**YOUR INSTRUCTIONS**
Every line of the entries with the word "pipeline" in it should be shown.

____ DATASET

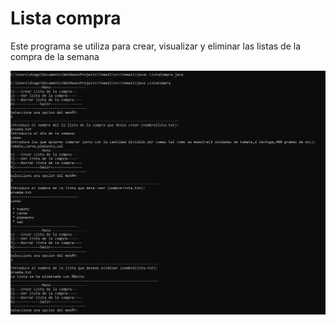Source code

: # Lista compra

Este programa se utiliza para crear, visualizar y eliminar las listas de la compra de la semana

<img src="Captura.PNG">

________
____ DATASET

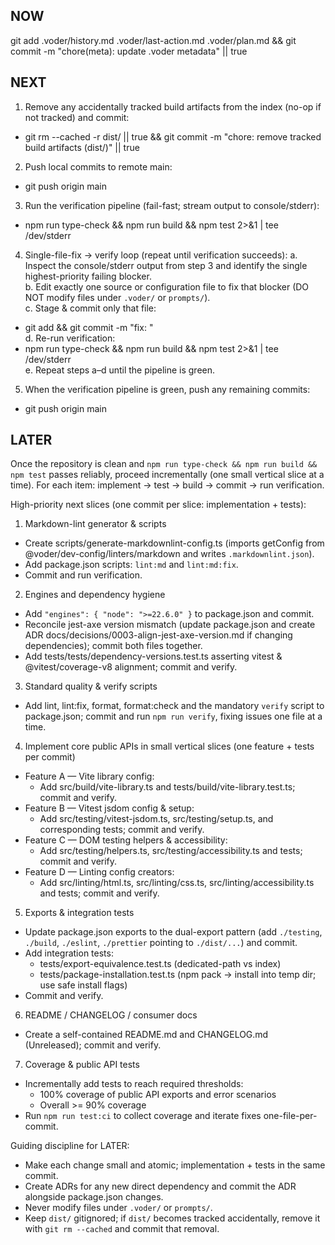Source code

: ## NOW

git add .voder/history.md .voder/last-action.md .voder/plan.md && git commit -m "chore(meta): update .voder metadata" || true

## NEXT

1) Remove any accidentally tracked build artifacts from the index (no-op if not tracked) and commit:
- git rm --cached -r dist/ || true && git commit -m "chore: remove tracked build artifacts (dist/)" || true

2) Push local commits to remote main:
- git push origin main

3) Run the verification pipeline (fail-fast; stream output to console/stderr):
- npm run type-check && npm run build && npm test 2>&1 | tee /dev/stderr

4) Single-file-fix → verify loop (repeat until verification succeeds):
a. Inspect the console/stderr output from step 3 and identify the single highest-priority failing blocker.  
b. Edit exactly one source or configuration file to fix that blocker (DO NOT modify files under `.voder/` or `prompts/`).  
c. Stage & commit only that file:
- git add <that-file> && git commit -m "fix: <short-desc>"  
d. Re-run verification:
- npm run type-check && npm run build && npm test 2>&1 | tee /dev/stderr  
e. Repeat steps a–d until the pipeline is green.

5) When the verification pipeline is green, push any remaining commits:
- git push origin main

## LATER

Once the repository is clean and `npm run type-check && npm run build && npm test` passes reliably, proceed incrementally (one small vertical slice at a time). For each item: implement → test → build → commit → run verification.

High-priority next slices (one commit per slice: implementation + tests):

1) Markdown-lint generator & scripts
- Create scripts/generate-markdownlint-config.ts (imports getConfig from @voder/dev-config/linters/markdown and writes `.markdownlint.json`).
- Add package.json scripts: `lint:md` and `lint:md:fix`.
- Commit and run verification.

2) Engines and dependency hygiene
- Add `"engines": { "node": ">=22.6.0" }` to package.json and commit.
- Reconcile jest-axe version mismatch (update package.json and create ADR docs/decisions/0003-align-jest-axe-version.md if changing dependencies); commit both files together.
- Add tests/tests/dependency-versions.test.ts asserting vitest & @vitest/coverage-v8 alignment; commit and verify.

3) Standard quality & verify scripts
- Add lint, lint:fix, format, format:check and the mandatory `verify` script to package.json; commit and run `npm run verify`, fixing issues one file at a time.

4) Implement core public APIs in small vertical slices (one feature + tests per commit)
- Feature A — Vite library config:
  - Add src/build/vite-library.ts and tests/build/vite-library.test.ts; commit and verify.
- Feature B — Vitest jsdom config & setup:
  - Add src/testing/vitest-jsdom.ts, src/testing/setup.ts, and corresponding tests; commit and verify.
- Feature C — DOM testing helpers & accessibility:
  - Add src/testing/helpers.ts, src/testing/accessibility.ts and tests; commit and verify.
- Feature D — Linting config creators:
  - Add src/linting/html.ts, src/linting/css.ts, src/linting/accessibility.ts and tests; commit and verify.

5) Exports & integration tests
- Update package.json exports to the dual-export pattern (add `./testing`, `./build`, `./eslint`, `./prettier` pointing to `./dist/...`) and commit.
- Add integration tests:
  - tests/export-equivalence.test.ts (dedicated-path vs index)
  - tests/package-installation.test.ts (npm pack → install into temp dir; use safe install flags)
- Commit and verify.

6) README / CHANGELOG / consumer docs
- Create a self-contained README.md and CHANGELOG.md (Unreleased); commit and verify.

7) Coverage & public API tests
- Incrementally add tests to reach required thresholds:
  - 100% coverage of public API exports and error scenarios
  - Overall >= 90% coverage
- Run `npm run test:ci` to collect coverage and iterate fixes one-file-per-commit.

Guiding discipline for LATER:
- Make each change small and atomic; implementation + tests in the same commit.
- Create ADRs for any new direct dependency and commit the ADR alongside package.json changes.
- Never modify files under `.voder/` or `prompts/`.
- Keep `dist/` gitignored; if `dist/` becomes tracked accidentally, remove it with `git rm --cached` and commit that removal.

________

**TASK ANSWER**
3) Run the verification pipeline (fail-fast; stream output to console/stderr):
e. Repeat steps a–d until the pipeline is green.
5) When the verification pipeline is green, push any remaining commits:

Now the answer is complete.